Dans cette belle étude, Catherine Anne Wilson nous invite à questionner cette vision « libérale » de la possession de la terre dans le Haut-Canada. Or, malgré une idéologie qui prône la propriété privée et l’indépendance économique et politique qui doit en dériver, maints habitants de la colonie acceptent volontiers le statut de tenancier, jusqu’à 43 pour cent des gens vivant dans la campagne vers le milieu du XIXe siècle. Pour eux, il est tout simplement plus logique et plus rentable de louer la terre. Tout dépend du prix demandé, et selon l’auteure, les prix restent modiques tout au long de la période. Mais il est difficile de parler d’une expérience typique. Les termes de location varient énormément, selon la période du bail formel ou de l’entente informelle, mais aussi selon les conditions rattachées.

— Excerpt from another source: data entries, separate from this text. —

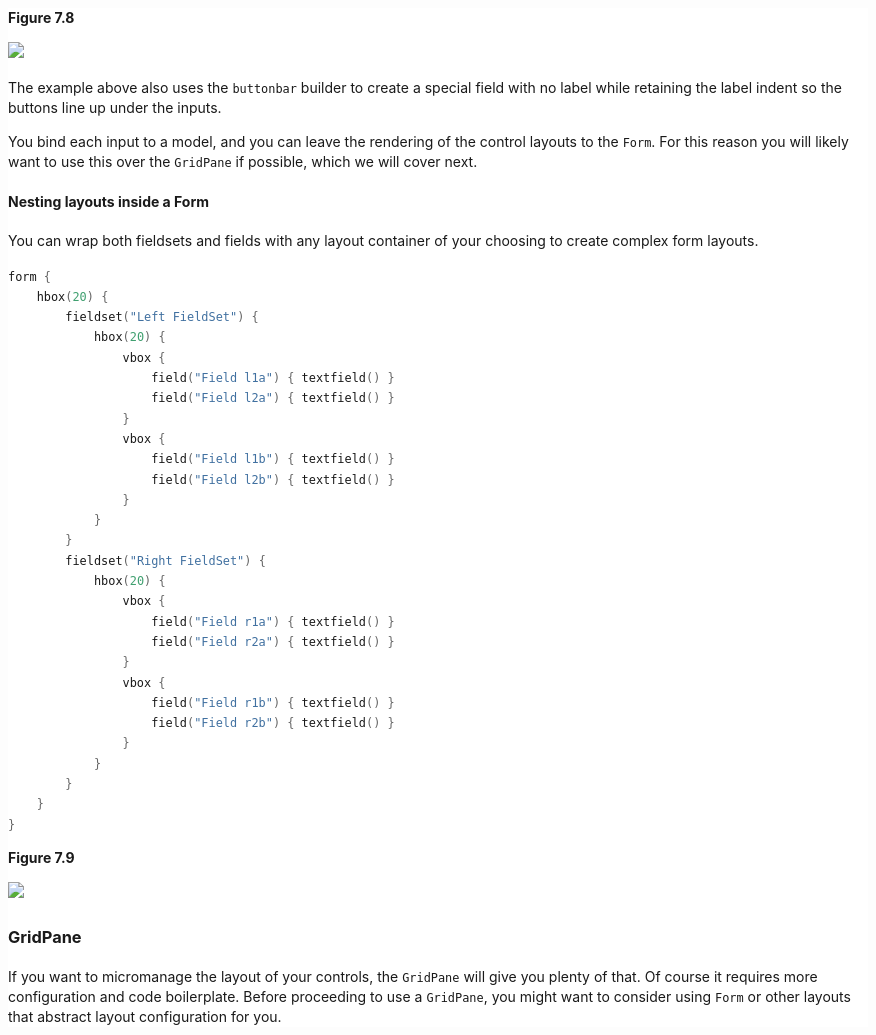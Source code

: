 **Figure 7.8**

![](http://i.imgur.com/u670aq3.png)

The example above also uses the `buttonbar` builder to create a special field with no label while retaining the label indent so the buttons line up under the inputs.
 
You bind each input to a model, and you can leave the rendering of the control layouts to the `Form`. For this reason you will likely want to use this over the `GridPane` if possible, which we will cover next.

#### Nesting layouts inside a Form

You can wrap both fieldsets and fields with any layout container of your choosing to create complex form layouts.

```kotlin
form {
    hbox(20) {
        fieldset("Left FieldSet") {
            hbox(20) {
                vbox {
                    field("Field l1a") { textfield() }
                    field("Field l2a") { textfield() }
                }
                vbox {
                    field("Field l1b") { textfield() }
                    field("Field l2b") { textfield() }
                }
            }
        }
        fieldset("Right FieldSet") {
            hbox(20) {
                vbox {
                    field("Field r1a") { textfield() }
                    field("Field r2a") { textfield() }
                }
                vbox {
                    field("Field r1b") { textfield() }
                    field("Field r2b") { textfield() }
                }
            }
        }
    }
}
```

**Figure 7.9**

![](http://i.imgur.com/23SwmYN.png)

### GridPane

If you want to micromanage the layout of your controls, the `GridPane` will give you plenty of that. Of course it requires more configuration and code boilerplate. Before proceeding to use a `GridPane`, you might want to consider using `Form` or other layouts that abstract layout configuration for you.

En dépit des espoirs de certains gouverneurs, il est clair que le Haut-Canada ne produira pas beaucoup de grands « seigneurs », qui dominent la population rurale. Le gouvernement est le plus grand propriétaire, avec les terres de la Couronne et aussi les terres réservées pour l’Église anglicane. Néanmoins, la plupart des terres louées appartiennent à un très grand nombre de petits propriétaires. Les propriétaires se distinguent beaucoup les uns des autres, et on trouve la même variété chez les tenanciers. En effet, il n’y a pas de conscience de classe chez les tenanciers du Haut-Canada, et la question d’accès à la terre ne devient pas un enjeu primaire, comme c’est le cas ailleurs en Amérique du Nord. Par contre, les études de Rusty Bittermann nous démontrent que les tenanciers de l’Île-du-Prince-Édouard entretiennent des relations tendues avec les propriétaires absents au XIXe siècle et que cette question domine la politique de la colonie durant plusieurs décennies. Dans le Haut-Canada, le gouvernement colonial modifie légèrement les lois régissant la location des terres au cours de la période, mais la question n’est jamais centrale aux débats politiques.

Wilson nous montre jusqu’à quel point l’idéologie libérale de l’époque reflète mal la réalité. La possession de la terre a beau représenter un atout incontournable, les différences entre la propriété privée et le bail ne sont pas aussi absolues que l’on croirait à première vue. Il existe un marché des baux dans la campagne, les baux constituant ainsi une forme de propriété eux-mêmes.

L’auteure développe aussi un autre élément qui démontre comment les agriculteurs négocient la valeur de leur travail. Tous acceptent des coutumes agricoles qui ne sont pas valides devant la loi, mais qui sont néanmoins acceptées en pratique. En défrichant la terre ou en construisant des bâtiments, le tenancier contribue à la mise en valeur d’une terre. Même si ces améliorations appartiennent de droit au propriétaire, il est courant de compenser le tenancier. Tout propriétaire veut s’assurer que le tenancier ne détériore pas la terre. Alors, il faut reconnaître ce qu’il apporte à la mise en valeur.

Pour mesurer l’importance du phénomène de la location des terres, l’auteure poursuit sa démonstration en utilisant une étude de cas du canton de Cramahe, qui inclut le village de Cobourg. Wilson reconstruit la population locale à partir des recensements qui sont jumelés aux archives gouvernementales locales et judiciaires.

Cette étude démontre les ambivalences de la vision « libérale » de la société canadienne au XIXe siècle. Malgré l’idéal de la perspective d’un citoyen propriétaire, plusieurs familles choisissent le statut de tenancier comme étape importante dans leur stratégie économique. Dans le cas du canton de Cramahe, un tiers des tenanciers devient enfin propriétaire, mais un autre tiers déménage du canton et le dernier tiers reste longtemps tenancier. « [T]here was no one route to ownership » [« Il existait plusieurs chemins pour arriver au statut de propriétaire »] (p. 194), d’après l’auteure. De cette façon, ce livre nous aide à réconsidérer le XIXe siècle rural canadien. Ce faisant, l’étude fournit du matériel pour mieux comprendre les limites de la perspective que les Britanniques ont apportée dans leur interprétation de la tenure seigneuriale au Québec pendant la même période.